**Activity**. Read the records and gather each line that includes "Existenzen".

**Input data**.
++++
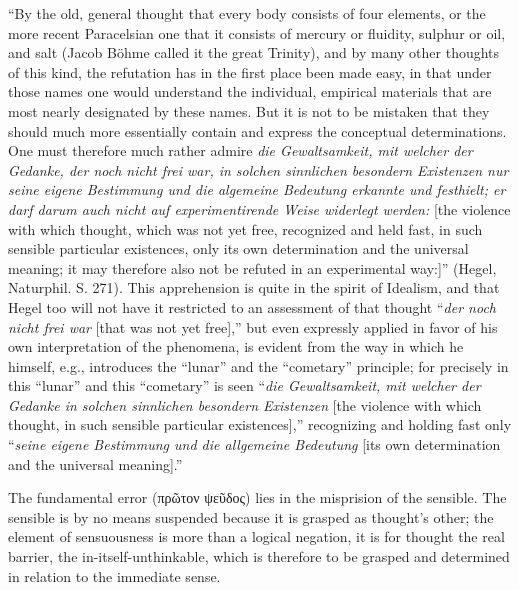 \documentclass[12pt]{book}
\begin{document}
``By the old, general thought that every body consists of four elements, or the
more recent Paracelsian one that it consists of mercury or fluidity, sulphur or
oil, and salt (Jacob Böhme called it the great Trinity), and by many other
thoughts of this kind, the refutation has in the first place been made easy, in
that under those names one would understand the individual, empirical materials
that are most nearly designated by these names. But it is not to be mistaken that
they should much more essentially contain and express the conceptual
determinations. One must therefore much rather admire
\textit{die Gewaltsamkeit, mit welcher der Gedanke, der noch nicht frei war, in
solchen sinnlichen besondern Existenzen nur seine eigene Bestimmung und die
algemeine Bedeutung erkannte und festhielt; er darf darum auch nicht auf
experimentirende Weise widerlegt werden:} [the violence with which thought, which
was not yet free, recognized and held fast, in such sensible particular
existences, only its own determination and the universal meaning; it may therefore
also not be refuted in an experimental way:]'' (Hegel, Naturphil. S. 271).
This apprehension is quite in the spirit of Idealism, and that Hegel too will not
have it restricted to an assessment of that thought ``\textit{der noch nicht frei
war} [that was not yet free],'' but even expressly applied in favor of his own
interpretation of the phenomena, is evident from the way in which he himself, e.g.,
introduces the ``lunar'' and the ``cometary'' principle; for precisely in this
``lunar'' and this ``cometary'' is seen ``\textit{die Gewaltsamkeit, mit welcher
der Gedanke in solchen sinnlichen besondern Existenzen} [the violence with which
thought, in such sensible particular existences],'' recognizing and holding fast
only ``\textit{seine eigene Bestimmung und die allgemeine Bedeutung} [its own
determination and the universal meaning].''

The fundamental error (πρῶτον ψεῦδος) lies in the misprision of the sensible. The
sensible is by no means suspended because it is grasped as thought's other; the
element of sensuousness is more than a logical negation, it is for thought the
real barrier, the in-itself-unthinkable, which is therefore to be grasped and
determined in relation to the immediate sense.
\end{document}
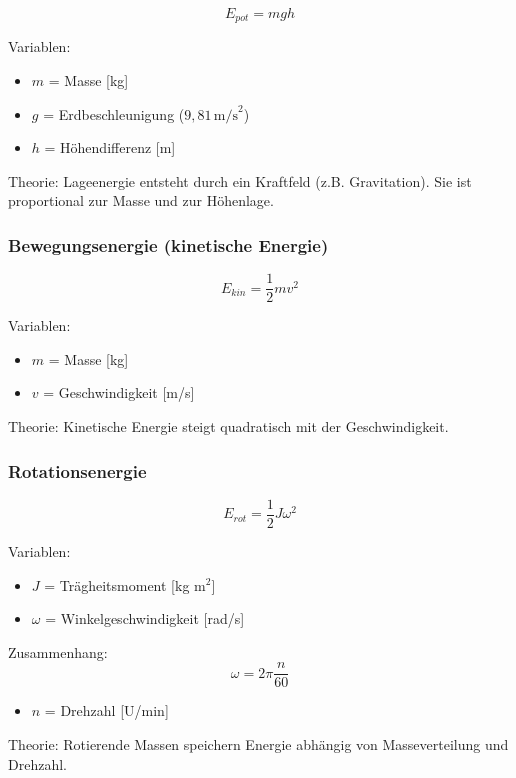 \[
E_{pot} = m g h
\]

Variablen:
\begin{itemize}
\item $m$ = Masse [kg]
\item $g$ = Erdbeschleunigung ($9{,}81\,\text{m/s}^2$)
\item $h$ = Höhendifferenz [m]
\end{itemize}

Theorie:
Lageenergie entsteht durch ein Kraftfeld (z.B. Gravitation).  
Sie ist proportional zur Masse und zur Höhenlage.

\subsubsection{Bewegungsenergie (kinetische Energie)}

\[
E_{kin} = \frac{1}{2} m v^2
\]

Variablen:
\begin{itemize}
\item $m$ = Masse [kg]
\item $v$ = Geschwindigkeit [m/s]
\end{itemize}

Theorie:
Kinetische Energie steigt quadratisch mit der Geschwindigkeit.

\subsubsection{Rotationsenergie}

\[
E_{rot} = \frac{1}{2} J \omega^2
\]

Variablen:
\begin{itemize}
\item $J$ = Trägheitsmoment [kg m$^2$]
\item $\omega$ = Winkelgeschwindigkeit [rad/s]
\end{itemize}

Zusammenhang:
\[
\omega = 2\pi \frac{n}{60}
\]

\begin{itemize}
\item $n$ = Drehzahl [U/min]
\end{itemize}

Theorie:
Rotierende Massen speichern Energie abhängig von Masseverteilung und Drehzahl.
++++
**Result of the task**.
solchen sinnlichen besondern Existenzen nur seine eigene Bestimmung und die
der Gedanke in solchen sinnlichen besondern Existenzen} [the violence with which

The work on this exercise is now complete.